**Required work:**
From the entries that follow, gather each line holding the word "resource".

**Source information:**
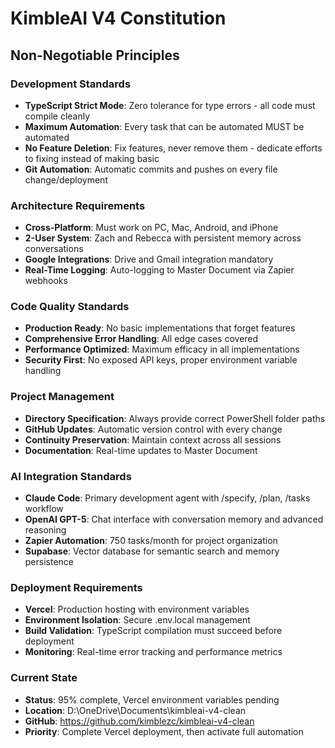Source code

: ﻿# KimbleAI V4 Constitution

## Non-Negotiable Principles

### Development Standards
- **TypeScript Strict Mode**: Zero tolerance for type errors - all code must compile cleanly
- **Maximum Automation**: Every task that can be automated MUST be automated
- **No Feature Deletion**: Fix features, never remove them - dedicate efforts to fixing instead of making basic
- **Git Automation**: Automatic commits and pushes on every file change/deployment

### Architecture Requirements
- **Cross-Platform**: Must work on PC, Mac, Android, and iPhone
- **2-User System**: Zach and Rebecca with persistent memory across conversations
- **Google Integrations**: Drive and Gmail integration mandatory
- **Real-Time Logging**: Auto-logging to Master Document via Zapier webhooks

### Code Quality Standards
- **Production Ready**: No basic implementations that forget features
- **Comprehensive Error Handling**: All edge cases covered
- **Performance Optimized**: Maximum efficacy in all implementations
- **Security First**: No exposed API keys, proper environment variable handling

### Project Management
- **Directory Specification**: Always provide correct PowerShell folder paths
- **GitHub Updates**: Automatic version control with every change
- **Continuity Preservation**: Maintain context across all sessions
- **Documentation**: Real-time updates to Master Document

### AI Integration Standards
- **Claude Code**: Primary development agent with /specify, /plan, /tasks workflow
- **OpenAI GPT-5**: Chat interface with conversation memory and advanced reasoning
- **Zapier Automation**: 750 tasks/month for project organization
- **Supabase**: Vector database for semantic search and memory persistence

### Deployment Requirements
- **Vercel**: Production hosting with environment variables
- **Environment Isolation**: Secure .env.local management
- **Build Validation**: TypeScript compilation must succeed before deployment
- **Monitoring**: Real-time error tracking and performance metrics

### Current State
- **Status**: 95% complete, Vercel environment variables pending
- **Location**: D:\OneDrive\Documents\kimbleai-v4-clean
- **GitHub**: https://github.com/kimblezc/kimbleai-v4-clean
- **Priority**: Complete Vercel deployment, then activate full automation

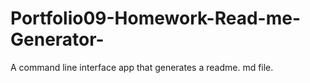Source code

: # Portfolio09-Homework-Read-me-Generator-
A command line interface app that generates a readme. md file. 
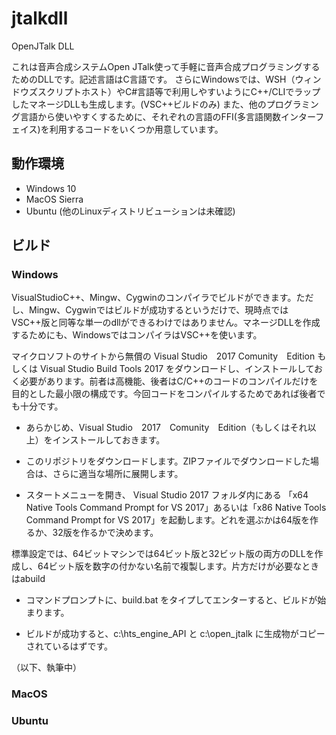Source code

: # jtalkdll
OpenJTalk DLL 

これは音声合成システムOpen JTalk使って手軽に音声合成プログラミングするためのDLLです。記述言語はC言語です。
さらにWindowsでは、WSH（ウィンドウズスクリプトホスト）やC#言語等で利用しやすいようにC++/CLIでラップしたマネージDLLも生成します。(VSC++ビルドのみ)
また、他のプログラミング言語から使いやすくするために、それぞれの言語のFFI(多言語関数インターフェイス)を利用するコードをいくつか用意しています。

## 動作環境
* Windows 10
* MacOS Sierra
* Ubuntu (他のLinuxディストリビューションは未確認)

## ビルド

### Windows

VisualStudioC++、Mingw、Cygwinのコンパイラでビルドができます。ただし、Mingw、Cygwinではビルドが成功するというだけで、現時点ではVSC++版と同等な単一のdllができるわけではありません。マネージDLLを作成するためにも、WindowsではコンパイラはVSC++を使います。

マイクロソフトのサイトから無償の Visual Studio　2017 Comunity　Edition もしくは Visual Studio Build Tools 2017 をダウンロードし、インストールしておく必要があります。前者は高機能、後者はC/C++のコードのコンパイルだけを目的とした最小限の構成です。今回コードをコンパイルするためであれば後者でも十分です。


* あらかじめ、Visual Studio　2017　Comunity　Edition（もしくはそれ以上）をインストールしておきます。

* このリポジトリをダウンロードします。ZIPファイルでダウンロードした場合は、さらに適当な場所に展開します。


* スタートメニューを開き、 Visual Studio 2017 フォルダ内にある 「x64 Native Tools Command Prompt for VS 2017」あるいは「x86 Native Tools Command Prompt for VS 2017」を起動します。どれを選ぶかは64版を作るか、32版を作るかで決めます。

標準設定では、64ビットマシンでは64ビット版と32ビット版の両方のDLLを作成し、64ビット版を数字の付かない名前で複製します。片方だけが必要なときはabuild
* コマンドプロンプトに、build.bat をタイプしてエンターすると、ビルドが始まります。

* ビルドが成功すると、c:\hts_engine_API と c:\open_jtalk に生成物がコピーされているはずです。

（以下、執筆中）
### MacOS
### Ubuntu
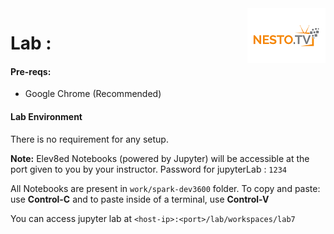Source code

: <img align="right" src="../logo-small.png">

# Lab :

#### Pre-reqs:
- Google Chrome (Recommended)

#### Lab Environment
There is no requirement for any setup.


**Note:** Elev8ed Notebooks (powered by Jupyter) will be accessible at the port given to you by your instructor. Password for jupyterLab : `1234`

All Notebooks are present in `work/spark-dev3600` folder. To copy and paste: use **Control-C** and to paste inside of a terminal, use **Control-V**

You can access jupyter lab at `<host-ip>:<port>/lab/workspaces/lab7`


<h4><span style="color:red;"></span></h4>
--
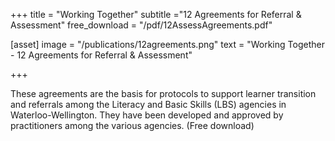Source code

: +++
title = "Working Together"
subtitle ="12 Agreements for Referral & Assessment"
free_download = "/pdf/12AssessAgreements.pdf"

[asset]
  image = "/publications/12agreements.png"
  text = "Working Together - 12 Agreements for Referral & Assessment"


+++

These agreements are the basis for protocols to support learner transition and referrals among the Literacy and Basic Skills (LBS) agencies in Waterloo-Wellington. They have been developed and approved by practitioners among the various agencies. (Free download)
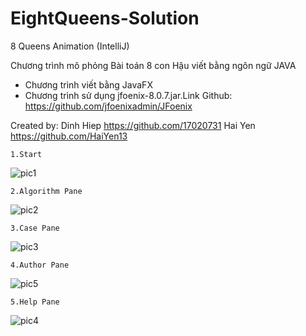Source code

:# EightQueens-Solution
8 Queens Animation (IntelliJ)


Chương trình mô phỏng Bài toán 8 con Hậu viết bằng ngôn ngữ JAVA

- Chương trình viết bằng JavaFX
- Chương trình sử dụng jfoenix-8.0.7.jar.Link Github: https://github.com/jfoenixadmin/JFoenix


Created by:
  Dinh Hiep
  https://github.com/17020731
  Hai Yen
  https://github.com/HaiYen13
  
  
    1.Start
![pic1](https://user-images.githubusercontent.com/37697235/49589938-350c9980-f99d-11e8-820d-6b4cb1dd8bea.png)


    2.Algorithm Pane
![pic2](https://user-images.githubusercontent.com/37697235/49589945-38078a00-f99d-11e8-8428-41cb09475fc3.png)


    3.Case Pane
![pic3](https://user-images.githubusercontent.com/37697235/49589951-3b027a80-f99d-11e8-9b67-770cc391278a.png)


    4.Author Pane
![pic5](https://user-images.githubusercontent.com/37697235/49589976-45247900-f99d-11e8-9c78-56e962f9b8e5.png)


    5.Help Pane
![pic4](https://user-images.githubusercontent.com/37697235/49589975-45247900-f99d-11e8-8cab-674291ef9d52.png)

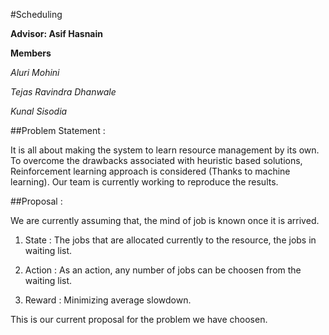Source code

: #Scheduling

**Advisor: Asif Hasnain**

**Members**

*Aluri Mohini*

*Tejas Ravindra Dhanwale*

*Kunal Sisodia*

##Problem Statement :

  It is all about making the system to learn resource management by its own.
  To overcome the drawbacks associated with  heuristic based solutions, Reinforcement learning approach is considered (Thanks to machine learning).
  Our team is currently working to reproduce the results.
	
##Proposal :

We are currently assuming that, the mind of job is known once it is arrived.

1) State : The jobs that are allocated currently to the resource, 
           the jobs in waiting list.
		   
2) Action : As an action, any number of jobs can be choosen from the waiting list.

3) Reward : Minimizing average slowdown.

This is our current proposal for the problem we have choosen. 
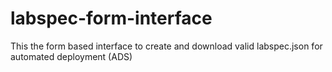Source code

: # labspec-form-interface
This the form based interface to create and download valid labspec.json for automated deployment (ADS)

**Task solution:**
  It is all about making the system to learn resource management by its own.
1) State : The jobs that are allocated currently to the resource, 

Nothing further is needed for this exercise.